A state board has approved a Detroit plan to use $55 million in surplus cash to retire debt issued in 2014 as part of the city’s exit from Chapter 9 bankruptcy.

The Detroit Financial Review Commission approved the resolution at a special meeting Tuesday morning.

The money will be used to repurchase financial recovery series B bonds. Barclays Capital is the repurchase agent appointed by the city.

Detriot downtown image
Detroit plans to use some of its budget surplus for debt repurchases. Bloomberg News


The notes were issued as part of the implementation of Detroit’s plan of adjustment to exit bankruptcy. The notes are unsecured and were used to pay off various creditors. Issued as term bonds, the debt has a 30-year maturity, and bears interest at 4% for the first 20 years and 6% for the last 10 years. Payments are interest-only for the first 10 years and start amortizing principal in year 11.
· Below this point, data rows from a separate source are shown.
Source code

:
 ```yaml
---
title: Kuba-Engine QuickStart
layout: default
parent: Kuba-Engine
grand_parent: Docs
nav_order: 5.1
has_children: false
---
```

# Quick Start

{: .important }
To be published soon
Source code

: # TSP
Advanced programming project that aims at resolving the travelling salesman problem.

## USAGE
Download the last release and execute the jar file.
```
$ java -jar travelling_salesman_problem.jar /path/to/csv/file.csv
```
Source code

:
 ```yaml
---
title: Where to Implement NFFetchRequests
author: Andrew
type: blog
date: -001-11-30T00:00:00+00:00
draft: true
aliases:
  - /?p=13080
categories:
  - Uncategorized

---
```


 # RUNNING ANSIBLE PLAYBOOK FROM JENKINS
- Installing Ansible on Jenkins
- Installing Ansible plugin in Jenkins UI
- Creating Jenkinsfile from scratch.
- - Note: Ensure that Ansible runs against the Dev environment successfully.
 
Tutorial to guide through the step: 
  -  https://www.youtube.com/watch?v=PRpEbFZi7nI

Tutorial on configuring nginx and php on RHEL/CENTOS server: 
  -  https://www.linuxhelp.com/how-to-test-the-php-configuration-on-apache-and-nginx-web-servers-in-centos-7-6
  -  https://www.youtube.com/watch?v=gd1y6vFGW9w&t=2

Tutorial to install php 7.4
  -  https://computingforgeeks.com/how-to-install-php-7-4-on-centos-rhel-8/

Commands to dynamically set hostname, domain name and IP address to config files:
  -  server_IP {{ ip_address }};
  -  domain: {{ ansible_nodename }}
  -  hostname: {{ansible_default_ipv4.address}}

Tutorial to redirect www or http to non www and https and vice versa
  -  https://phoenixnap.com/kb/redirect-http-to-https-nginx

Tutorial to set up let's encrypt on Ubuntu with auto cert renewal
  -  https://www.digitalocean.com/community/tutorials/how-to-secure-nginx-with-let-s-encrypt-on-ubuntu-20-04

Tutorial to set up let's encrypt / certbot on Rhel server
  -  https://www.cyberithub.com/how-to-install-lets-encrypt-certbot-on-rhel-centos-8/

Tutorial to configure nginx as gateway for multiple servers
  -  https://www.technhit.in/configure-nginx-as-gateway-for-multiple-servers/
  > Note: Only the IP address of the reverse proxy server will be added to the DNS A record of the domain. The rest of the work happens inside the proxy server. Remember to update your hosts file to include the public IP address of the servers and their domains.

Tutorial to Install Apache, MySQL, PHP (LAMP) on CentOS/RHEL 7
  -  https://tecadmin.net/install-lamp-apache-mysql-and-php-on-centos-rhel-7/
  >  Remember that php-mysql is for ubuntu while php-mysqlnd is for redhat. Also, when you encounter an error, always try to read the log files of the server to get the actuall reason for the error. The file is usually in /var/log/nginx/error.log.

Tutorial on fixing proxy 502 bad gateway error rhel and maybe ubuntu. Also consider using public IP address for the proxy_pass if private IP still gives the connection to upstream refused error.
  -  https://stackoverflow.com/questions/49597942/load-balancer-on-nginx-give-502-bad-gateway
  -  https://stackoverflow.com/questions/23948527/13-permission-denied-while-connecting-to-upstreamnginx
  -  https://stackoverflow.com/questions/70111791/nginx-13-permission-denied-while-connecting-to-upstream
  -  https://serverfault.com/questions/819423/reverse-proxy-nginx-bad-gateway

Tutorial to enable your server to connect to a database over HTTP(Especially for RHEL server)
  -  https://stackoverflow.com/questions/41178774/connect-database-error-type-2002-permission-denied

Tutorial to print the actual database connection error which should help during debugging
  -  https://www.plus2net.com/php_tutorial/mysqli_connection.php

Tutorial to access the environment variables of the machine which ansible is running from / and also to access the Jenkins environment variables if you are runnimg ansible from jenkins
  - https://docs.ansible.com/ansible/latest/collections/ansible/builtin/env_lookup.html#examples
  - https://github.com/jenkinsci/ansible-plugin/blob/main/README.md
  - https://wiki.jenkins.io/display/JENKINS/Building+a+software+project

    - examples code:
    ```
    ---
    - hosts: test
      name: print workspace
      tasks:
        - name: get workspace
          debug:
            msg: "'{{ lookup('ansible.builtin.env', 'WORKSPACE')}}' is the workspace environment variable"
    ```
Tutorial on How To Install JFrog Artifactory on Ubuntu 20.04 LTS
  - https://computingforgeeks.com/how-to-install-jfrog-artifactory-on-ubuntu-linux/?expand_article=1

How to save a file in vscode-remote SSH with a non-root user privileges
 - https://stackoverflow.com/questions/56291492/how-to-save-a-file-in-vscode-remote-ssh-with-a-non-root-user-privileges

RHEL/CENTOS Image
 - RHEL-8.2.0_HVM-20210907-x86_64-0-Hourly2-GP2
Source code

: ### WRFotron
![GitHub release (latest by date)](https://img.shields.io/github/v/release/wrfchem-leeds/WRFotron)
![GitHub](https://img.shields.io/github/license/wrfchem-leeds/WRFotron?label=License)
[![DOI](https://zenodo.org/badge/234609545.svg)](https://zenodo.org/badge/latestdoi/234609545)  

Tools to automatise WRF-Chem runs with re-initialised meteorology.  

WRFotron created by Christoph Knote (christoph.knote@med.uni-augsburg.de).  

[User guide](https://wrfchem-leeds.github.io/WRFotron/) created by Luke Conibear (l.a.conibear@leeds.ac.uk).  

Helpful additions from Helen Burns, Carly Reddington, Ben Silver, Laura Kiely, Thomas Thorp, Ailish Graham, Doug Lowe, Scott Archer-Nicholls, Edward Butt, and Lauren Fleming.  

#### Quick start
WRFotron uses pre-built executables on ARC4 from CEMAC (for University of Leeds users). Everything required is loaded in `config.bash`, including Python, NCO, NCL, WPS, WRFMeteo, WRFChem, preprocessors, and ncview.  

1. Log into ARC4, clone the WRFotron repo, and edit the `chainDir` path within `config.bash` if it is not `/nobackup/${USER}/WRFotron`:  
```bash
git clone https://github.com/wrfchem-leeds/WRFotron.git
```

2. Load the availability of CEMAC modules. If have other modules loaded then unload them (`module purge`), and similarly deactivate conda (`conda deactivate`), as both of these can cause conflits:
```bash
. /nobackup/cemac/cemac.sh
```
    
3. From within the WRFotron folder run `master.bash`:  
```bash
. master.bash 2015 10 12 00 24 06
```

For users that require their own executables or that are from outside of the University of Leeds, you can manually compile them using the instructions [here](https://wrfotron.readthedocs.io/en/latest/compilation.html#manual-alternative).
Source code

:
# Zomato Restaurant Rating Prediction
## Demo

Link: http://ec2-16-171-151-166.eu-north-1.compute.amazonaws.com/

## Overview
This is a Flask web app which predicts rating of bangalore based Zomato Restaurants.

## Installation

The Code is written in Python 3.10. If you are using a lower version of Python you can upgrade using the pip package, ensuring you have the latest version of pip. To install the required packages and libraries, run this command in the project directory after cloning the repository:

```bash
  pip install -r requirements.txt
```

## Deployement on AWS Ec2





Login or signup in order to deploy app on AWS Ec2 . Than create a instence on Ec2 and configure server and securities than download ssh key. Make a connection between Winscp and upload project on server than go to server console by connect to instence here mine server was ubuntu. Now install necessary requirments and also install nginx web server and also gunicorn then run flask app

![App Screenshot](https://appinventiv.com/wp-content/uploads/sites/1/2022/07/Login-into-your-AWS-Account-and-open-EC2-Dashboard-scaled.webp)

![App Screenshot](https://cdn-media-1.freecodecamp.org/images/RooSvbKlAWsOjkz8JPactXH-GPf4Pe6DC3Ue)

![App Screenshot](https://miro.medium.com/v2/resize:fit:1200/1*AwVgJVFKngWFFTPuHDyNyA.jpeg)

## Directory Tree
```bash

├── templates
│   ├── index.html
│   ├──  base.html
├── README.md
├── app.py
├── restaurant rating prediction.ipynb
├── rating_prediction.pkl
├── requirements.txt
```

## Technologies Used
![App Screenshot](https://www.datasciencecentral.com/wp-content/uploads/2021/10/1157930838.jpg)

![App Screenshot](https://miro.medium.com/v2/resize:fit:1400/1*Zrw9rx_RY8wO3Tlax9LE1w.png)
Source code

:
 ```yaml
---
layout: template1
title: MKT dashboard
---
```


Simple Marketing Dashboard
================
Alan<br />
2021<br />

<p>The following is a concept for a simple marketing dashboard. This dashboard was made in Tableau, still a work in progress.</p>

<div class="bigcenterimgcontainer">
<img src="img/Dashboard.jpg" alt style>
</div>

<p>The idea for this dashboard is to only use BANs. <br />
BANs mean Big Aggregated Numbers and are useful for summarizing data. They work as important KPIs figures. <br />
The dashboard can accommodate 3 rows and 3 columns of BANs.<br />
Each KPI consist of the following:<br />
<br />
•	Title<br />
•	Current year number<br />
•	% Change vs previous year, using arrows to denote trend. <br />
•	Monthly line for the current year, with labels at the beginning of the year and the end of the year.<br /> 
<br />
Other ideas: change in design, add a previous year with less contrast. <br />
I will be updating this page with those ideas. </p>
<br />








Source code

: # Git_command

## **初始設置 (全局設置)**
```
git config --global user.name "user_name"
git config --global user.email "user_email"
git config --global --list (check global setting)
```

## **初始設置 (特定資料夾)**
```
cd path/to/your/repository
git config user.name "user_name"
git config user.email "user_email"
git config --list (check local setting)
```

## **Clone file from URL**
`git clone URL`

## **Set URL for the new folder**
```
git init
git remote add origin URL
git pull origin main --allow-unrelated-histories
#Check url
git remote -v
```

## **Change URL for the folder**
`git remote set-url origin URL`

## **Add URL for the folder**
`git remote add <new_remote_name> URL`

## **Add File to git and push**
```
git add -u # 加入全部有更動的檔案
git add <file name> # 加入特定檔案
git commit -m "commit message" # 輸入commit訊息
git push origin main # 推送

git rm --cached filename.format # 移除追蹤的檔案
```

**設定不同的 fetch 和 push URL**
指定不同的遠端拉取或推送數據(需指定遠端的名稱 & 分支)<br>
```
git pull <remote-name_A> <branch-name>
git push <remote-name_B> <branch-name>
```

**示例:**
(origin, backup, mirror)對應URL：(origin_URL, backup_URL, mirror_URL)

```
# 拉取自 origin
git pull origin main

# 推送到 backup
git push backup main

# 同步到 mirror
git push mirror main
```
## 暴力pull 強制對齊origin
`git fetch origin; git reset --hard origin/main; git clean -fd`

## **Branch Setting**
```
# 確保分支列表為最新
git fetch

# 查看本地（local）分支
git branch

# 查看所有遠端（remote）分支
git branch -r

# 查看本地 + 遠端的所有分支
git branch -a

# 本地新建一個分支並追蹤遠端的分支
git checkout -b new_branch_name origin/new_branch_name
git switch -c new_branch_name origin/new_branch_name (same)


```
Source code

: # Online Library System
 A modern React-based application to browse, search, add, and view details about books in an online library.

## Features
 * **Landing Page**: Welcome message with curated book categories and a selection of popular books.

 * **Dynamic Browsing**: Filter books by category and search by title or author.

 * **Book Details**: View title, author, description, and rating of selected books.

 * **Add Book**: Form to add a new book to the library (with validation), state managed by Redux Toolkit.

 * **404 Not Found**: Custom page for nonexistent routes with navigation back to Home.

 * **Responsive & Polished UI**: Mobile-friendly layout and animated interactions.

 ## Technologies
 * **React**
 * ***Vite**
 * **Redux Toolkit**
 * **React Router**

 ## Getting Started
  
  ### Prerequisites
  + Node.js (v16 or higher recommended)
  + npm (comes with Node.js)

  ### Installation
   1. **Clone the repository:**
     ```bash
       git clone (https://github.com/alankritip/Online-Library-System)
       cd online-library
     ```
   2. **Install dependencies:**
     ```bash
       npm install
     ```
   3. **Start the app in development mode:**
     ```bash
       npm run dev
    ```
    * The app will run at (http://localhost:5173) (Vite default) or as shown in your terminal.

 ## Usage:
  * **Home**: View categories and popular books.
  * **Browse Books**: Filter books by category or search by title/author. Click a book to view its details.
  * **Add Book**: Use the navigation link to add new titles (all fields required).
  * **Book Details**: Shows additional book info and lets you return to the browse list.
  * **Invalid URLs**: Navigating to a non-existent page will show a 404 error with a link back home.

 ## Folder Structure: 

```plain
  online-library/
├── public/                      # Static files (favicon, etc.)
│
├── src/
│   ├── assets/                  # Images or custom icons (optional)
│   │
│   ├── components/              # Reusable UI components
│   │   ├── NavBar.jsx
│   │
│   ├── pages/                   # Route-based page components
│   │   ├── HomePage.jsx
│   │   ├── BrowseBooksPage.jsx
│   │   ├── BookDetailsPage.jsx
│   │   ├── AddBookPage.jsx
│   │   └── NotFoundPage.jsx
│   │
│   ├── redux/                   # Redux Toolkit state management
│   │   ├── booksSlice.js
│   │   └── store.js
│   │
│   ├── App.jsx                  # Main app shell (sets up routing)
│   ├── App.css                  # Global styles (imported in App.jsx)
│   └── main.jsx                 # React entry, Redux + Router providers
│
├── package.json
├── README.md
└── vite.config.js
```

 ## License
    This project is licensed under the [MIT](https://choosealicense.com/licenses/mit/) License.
The city is taking steps to lower costs by allocating some of the $169 million unassigned budget surplus it has accumulated for debt repurchases.

The city expects that will exit state oversight by the spring.

Detroit closed the books on fiscal 2017 with a $53 million surplus, marking a third consecutive year of positive budget results since exiting Chapter 9. It must record three consecutive years of deficit-free budgets to win release from oversight by the Detroit Financial Review Commission under terms established as part of its exit from its historic Chapter 9 case in December 2014. Release from state oversight would allow for the local council and mayor run all city operations on a day-to-day basis.

Detroit will present the results of the latest audit at the next financial review commission meeting scheduled for Feb. 26.

The city remains deep in junk rating territory. On Dec. 21, S&P Global Ratings upgraded the city’s issuer credit rating to B-plus. The outlook is stable. Moody’s Investors Service upgraded Detroit to B1 from B2 in October.